Remarquez que Roland est un démocrate, et même un ami du peuple. Très sincèrement, comme Madame Roland nous le dit dans ses mémoires, il gémissait sur les souffrances et l’accablement « du peuple immense des manufactures ». A Lyon, il sera, à la municipalité, le représentant, le défenseur de la population ouvrière non seulement contre les hommes d’ancien régime, mais contre la bourgeoisie modérée.

Il travaillera énergiquement à la suppression de ces terribles octrois lyonnais qui grevaient si fort la consommation des ouvriers.
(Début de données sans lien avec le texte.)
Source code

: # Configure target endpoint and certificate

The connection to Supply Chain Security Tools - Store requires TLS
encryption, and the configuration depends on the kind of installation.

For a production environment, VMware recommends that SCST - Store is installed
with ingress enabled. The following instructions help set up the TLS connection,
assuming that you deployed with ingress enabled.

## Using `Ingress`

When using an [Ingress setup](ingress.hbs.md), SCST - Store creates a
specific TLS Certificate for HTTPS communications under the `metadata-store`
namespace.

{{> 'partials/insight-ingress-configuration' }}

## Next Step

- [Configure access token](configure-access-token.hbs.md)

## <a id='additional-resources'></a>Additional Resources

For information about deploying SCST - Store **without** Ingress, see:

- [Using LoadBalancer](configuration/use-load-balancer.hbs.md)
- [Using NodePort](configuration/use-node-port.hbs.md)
Mais la classe bourgeoise et industrielle, à la veille de la Révolution, est si pénétrée de la grandeur de son rôle qu’elle subordonne tout, sans hésitation et sans trouble, aux lois de la production et de l’échange telles qu’elle les comprend. J’ajoute en passant et avant d’aborder directement ce grave sujet qu’il faut que le prolétariat ouvrier, à la veille de 1789, n’ait eu qu’une conscience de classe presque nulle, pour qu’un démocrate, chef du mouvement révolutionnaire lyonnais, ait pu formuler, sans scandale et sans embarras, cette théorie brutale : Payer le moins possible et se faire obéir le plus possible.